Une première personnalité mondiale, le saxophoniste Manu Dibango, est décédée aujourd’hui des suites du Covid-19. La légende de l’afro-jazz, auteur du tube planétaire « Soul Makossa », est morte au petit matin dans un hôpital de la région parisienne, à l’âge de 86 ans. Sa page Facebook avait annoncé son hospitalisation le 18 mars.

Aider l’agriculture

Sur le plan économique, des géants du CAC 40 comme Total ou Vinci ont prévenu qu’ils ne seraient pas en mesure de respecter leurs objectifs pour 2020.

Le ministre de l’Economie Bruno Le Maire a indiqué mardi sur franceinfo que le recours au chômage partiel en France concernait déjà 730 000 salariés « après seulement quelques jours » de mise en place d’un dispositif élargi.

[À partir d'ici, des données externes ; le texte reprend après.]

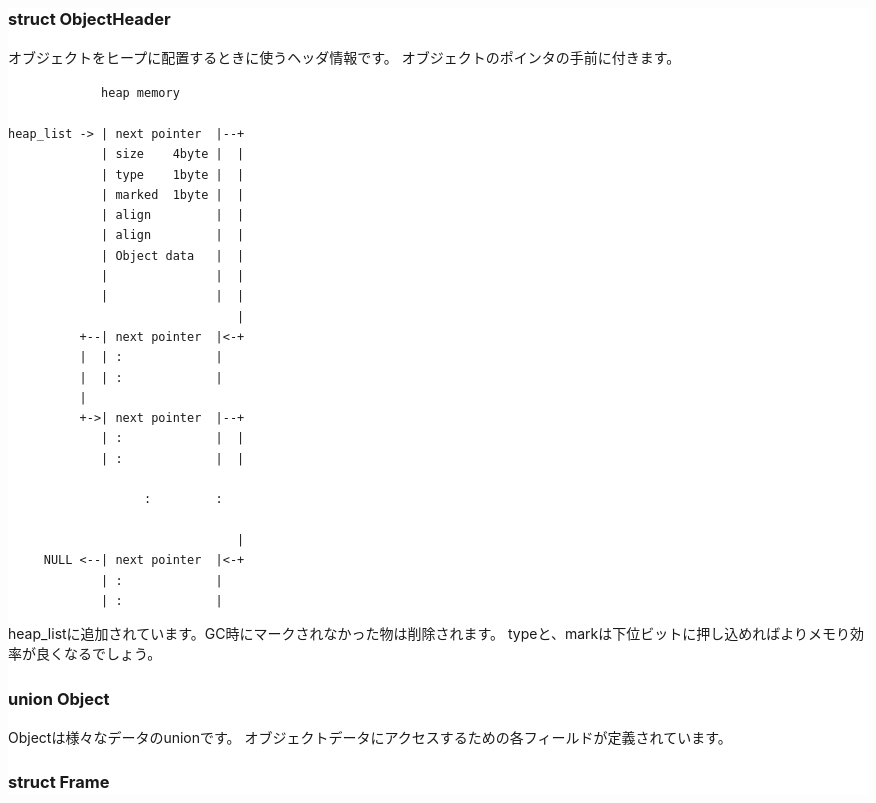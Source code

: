 ### struct ObjectHeader

オブジェクトをヒープに配置するときに使うヘッダ情報です。
オブジェクトのポインタの手前に付きます。

                 heap memory 

	heap_list -> | next pointer  |--+
                 | size    4byte |  |
                 | type    1byte |  |
                 | marked  1byte |  |
                 | align         |  |
                 | align         |  |
                 | Object data   |  |
                 |               |  |
                 |               |  |
                                    |
	          +--| next pointer  |<-+
              |  | :             |
              |  | :             |
              |
              +->| next pointer  |--+
                 | :             |  |
                 | :             |  |

                       :         :

                                    |
	     NULL <--| next pointer  |<-+
                 | :             |
                 | :             |

heap_listに追加されています。GC時にマークされなかった物は削除されます。
typeと、markは下位ビットに押し込めればよりメモり効率が良くなるでしょう。

### union Object

Objectは様々なデータのunionです。
オブジェクトデータにアクセスするための各フィールドが定義されています。

### struct Frame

Le gouvernement a établi une « liste » d’entreprises industrielles qui auront certainement besoin d’un soutien financier majeur de l’Etat, par exemple via une nationalisation, une solution validée par le président du Medef, Geoffroy Roux de Bézieux.

Le ministre de l’Agriculture Didier Guillaume a lancé « un appel à l’armée de l’ombre des hommes et des femmes (qui) n’ont plus d’activité (…) à rejoindre la grande armée de l’agriculture française », en quête de main-d’œuvre. « Il faut produire pour nourrir les Français », a insisté le ministre sur BFMTV.